Photograph by Bettmann / Getty
“Slow Burn,” the popular Slate podcast about Watergate hosted by Leon Neyfakh, will soon reach its exciting conclusion, in which, one assumes, Richard Nixon resigns in disgrace. Each week, in half-hour-ish segments, “Slow Burn” seeks to illuminate for the modern listener what it was like to live through the Watergate scandal, beginning with the aftermath of the break-in at Democratic National Committee headquarters, in June, 1972, and following the wild story’s circuitous path, illuminating its basic elements—the burglars’ connections to Nixon’s reëlection campaign, the secret White House recordings, Deep Throat, and the like— as well as less familiar characters and crazy minor details, involving everything from stolen shoes to dune buggies.

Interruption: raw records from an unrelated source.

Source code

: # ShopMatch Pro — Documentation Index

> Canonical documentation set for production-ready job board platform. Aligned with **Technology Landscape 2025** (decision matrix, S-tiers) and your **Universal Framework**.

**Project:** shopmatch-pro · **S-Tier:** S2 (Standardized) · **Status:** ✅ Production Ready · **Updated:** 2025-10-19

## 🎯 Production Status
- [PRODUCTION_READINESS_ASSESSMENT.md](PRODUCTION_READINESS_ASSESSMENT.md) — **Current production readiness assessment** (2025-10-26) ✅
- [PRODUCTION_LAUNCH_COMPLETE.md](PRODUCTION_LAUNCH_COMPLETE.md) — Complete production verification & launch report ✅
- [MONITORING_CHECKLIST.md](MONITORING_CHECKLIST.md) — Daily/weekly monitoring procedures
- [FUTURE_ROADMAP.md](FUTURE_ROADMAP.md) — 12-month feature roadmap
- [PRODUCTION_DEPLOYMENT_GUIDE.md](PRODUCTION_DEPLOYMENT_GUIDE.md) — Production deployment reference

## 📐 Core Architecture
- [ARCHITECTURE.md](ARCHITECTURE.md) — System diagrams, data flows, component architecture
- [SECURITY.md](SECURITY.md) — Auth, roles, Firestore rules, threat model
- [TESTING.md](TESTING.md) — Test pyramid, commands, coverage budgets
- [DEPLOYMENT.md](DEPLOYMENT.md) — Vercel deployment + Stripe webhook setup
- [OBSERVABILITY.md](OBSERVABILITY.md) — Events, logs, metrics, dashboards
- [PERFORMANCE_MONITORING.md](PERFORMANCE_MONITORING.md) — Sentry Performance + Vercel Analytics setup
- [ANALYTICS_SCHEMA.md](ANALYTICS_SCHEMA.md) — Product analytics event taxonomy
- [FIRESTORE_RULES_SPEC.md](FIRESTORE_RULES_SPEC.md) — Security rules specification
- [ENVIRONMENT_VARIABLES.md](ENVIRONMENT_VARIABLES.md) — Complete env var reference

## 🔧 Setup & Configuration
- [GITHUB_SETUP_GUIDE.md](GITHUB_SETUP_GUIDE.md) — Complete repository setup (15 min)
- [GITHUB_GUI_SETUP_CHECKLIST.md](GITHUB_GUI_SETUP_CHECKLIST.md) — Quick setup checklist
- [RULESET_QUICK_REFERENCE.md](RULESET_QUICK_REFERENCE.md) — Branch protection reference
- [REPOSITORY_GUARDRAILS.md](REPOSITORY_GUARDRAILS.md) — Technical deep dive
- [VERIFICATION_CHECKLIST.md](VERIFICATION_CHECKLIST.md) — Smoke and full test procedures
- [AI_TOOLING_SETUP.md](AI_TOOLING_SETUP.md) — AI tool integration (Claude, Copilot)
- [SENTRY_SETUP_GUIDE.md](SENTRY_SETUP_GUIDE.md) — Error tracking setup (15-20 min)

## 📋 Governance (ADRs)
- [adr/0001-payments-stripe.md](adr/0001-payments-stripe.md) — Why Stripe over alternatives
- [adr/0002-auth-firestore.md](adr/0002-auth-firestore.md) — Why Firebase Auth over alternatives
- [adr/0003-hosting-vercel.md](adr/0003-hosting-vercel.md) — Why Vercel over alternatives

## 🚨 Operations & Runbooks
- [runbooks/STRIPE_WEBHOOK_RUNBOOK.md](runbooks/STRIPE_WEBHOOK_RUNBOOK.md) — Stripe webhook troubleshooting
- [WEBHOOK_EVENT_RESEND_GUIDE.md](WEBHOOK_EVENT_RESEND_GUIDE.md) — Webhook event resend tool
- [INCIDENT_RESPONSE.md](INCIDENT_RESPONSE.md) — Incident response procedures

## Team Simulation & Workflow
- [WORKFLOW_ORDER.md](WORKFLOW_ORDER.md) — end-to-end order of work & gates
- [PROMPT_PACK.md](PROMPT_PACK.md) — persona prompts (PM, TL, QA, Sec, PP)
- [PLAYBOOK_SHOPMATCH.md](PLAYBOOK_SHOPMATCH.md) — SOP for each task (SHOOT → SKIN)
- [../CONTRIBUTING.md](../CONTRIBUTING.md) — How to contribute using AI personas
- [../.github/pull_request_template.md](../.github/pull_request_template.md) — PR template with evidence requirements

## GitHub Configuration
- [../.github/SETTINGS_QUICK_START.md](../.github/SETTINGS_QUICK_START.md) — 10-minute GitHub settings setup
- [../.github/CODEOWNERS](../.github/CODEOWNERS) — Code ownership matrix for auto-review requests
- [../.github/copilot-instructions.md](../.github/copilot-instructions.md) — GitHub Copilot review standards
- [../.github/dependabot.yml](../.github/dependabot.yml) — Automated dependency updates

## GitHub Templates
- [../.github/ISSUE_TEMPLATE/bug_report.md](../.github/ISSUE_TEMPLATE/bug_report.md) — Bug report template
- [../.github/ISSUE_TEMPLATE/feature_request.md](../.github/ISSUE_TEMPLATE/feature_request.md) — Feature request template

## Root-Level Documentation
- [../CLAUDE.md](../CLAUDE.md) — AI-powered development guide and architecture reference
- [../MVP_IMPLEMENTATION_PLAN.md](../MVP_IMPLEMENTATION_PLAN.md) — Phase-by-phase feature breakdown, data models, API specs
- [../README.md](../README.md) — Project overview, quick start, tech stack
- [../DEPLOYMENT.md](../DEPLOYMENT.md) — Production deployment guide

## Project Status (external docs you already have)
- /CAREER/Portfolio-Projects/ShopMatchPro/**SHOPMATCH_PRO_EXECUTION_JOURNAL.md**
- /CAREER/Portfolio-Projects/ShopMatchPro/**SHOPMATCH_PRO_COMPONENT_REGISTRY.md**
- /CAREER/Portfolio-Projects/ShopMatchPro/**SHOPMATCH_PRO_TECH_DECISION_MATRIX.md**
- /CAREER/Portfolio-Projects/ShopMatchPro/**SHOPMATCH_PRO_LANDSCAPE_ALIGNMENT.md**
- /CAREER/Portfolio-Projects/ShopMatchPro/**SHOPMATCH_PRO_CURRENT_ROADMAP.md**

“Slow Burn” manages all of this with aplomb, vivid writing, deft use of archival and recent audio, and a zesty theme song that evokes seventies TV. Neyfakh, a Slate staff writer, narrates in careful but excited tones, sounding like a wonk who’s truly enjoying himself. All of this is key to what makes listening to “Slow Burn” feel vital: a sense of political drama, hope, and the comfort of knowing that justice was served. It’s both escapist and invigorating. You listen with attention, as if you’re searching for answers. After the first episode came out, Chris Hayes of MSNBC tweeted, “it blew my mind”; Neyfakh appeared on Hayes’s show in late December and on Rachel Maddow’s in early January. Both hosts asked him about Watergate’s relevance to today. The answer to that question is complicated—and less fun than listening to “Slow Burn.”
Watergate has “this long, wonderful story that people only know a little piece of, and it has certain resonances with our current political moment,” Neyfakh told me recently. “All the President’s Men,” the 1976 movie based on the 1974 book by Carl Bernstein and Bob Woodward, he went on, “only covered the first five or six months. It begins with the burglary and then it ends with the Inauguration—June to January. There’s all this other stuff that happened afterward that is not covered. And that I personally knew very little about.” Neyfakh is thirty-two. “All the President’s Men” ends with a shot of the Washington Post newsroom, Nixon on TV getting inaugurated for his second term, and a great clattering of typewriter keys: journalists writing, and then a montage of teletype headlines culminating in “nixon resigns.” That resignation happened in August, 1974, two years after the break-in. “Slow Burn” explains what was going on during that montage, and it’s as bonkers as it is revelatory.